**WORK TO BE COMPLETED:**
Word for word, copy the line that contains "(TXT) | https://github.com/mattkwan-zz/snow.git |" and each line after it in the data below. Pictures stay out of the copy.

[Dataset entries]
# # #

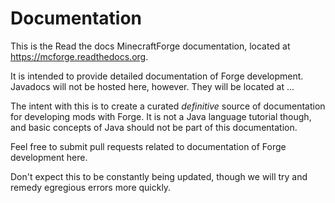 # Documentation
This is the Read the docs MinecraftForge documentation, located at https://mcforge.readthedocs.org.

It is intended to provide detailed documentation of Forge development. Javadocs will not be hosted here, however. They will be located at ...

The intent with this is to create a curated *definitive* source of documentation for developing mods with Forge. It is not a Java language tutorial though, and basic concepts of Java should not be part of this documentation.

Feel free to submit pull requests related to documentation of Forge development here.

Don't expect this to be constantly being updated, though we will try and remedy egregious errors more quickly.
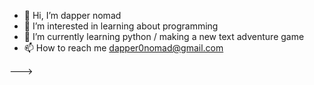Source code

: - 👋 Hi, I’m dapper nomad
- 👀 I’m interested in learning about programming
- 🌱 I’m currently learning python / making a new text adventure game
- 📫 How to reach me dapper0nomad@gmail.com

--->
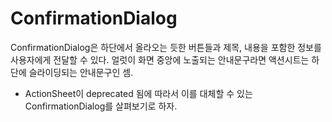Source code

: #  ConfirmationDialog
ConfirmationDialog은 하단에서 올라오는 듯한 버튼들과 제목, 내용을 포함한 정보를 사용자에게 전달할 수 있다. 얼럿이 화면 중앙에 노출되는 안내문구라면 액션시트는 하단에 슬라이딩되는 안내문구인 셈.
- ActionSheet이 deprecated 됨에 따라서 이를 대체할 수 있는 ConfirmationDialog를 살펴보기로 하자.
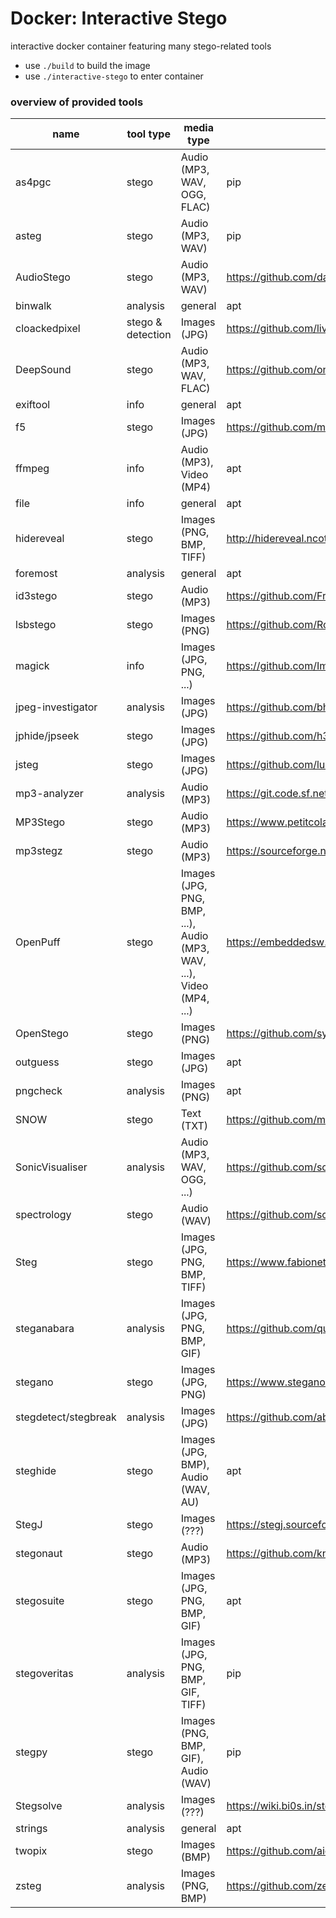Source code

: # Docker: Interactive Stego
interactive docker container featuring many stego-related tools
- use `./build` to build the image
- use `./interactive-stego` to enter container
### overview of provided tools
| name | tool type | media type | source |
| --- | --- | --- | --- |
| as4pgc | stego | Audio (MP3, WAV, OGG, FLAC) | pip |
| asteg | stego | Audio (MP3, WAV) | pip |
| AudioStego | stego | Audio (MP3, WAV) | https://github.com/danielcardeenas/AudioStego.git |
| binwalk | analysis | general | apt |
| cloackedpixel | stego & detection | Images (JPG) | https://github.com/livz/cloacked-pixel.git |
| DeepSound | stego | Audio (MP3, WAV, FLAC) | https://github.com/oneplus-x/DeepSound-2.0.git |
| exiftool | info | general | apt |
| f5 | stego | Images (JPG) | https://github.com/matthewgao/F5-steganography.git |
| ffmpeg | info | Audio (MP3), Video (MP4) | apt |
| file | info | general | apt |
| hidereveal | stego | Images (PNG, BMP, TIFF) | http://hidereveal.ncottin.net/software.php |
| foremost | analysis | general | apt |
| id3stego | stego | Audio (MP3) | https://github.com/FrozenBurrito/id3stego |
| lsbstego | stego | Images (PNG) | https://github.com/RobinDavid/LSB-Steganography.git |
| magick | info | Images (JPG, PNG, ...) | https://github.com/ImageMagick/ImageMagick.git |
| jpeg-investigator | analysis | Images (JPG) | https://github.com/bh-8/hiwi-jpeg-investigator.git |
| jphide/jpseek | stego | Images (JPG) | https://github.com/h3xx/jphs.git |
| jsteg | stego | Images (JPG) | https://github.com/lukechampine/jsteg.git |
| mp3-analyzer | analysis | Audio (MP3) | https://git.code.sf.net/p/mp3filestructureanalyser/code |
| MP3Stego | stego | Audio (MP3) | https://www.petitcolas.net/steganography/mp3stego/ |
| mp3stegz | stego | Audio (MP3) | https://sourceforge.net/projects/mp3stegz/ |
| OpenPuff | stego | Images (JPG, PNG, BMP, ...), Audio (MP3, WAV, ...), Video (MP4, ...) | https://embeddedsw.net/OpenPuff_Steganography_Home.html |
| OpenStego | stego | Images (PNG) | https://github.com/syvaidya/openstego.git |
| outguess | stego | Images (JPG) | apt |
| pngcheck | analysis | Images (PNG) | apt |
| SNOW | stego | Text (TXT) | https://github.com/mattkwan-zz/snow.git |
| SonicVisualiser | analysis | Audio (MP3, WAV, OGG, ...) | https://github.com/sonic-visualiser/sonic-visualiser.git |
| spectrology | stego | Audio (WAV) | https://github.com/solusipse/spectrology.git |
| Steg | stego | Images (JPG, PNG, BMP, TIFF) | https://www.fabionet.org/ |
| steganabara | analysis | Images (JPG, PNG, BMP, GIF) | https://github.com/quangntenemy/Steganabara.git |
| stegano | stego | Images (JPG, PNG) | https://www.stegano.org/ |
| stegdetect/stegbreak | analysis | Images (JPG) | https://github.com/abeluck/stegdetect.git 
| steghide | stego | Images (JPG, BMP), Audio (WAV, AU) | apt |
| StegJ | stego | Images (???) | https://stegj.sourceforge.net/ |
| stegonaut | stego | Audio (MP3) | https://github.com/knez/stegonaut.git |
| stegosuite | stego | Images (JPG, PNG, BMP, GIF) | apt |
| stegoveritas | analysis | Images (JPG, PNG, BMP, GIF, TIFF) | pip |
| stegpy | stego | Images (PNG, BMP, GIF), Audio (WAV) | pip |
| Stegsolve | analysis | Images (???) | https://wiki.bi0s.in/steganography/stegsolve/ |
| strings | analysis | general | apt |
| twopix | stego | Images (BMP) | https://github.com/aiceware/2pix-steganography.git |
| zsteg | analysis | Images (PNG, BMP) | https://github.com/zed-0xff/zsteg.git |
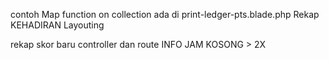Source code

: contoh Map function on collection ada di print-ledger-pts.blade.php
Rekap KEHADIRAN Layouting

rekap skor baru controller dan route
INFO JAM KOSONG > 2X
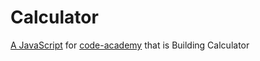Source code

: # Calculator
[A JavaScript](https://github.com/gazaskygeeks/code-academy/blob/master/pre-requisites/projects/project2.md) for [code-academy](https://github.com/gazaskygeeks/code-academy) that is Building Calculator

# # #

**SOLVED EXERCISE:**
| SNOW | stego | Text (TXT) | https://github.com/mattkwan-zz/snow.git |
| SonicVisualiser | analysis | Audio (MP3, WAV, OGG, ...) | https://github.com/sonic-visualiser/sonic-visualiser.git |
| spectrology | stego | Audio (WAV) | https://github.com/solusipse/spectrology.git |
| Steg | stego | Images (JPG, PNG, BMP, TIFF) | https://www.fabionet.org/ |
| steganabara | analysis | Images (JPG, PNG, BMP, GIF) | https://github.com/quangntenemy/Steganabara.git |
| stegano | stego | Images (JPG, PNG) | https://www.stegano.org/ |
| stegdetect/stegbreak | analysis | Images (JPG) | https://github.com/abeluck/stegdetect.git 
| steghide | stego | Images (JPG, BMP), Audio (WAV, AU) | apt |
| StegJ | stego | Images (???) | https://stegj.sourceforge.net/ |
| stegonaut | stego | Audio (MP3) | https://github.com/knez/stegonaut.git |
| stegosuite | stego | Images (JPG, PNG, BMP, GIF) | apt |
| stegoveritas | analysis | Images (JPG, PNG, BMP, GIF, TIFF) | pip |
| stegpy | stego | Images (PNG, BMP, GIF), Audio (WAV) | pip |
| Stegsolve | analysis | Images (???) | https://wiki.bi0s.in/steganography/stegsolve/ |
| strings | analysis | general | apt |
| twopix | stego | Images (BMP) | https://github.com/aiceware/2pix-steganography.git |
| zsteg | analysis | Images (PNG, BMP) | https://github.com/zed-0xff/zsteg.git |
Source code

: contoh Map function on collection ada di print-ledger-pts.blade.php
Rekap KEHADIRAN Layouting

rekap skor baru controller dan route
INFO JAM KOSONG > 2X
Source code

: # Calculator
[A JavaScript](https://github.com/gazaskygeeks/code-academy/blob/master/pre-requisites/projects/project2.md) for [code-academy](https://github.com/gazaskygeeks/code-academy) that is Building Calculator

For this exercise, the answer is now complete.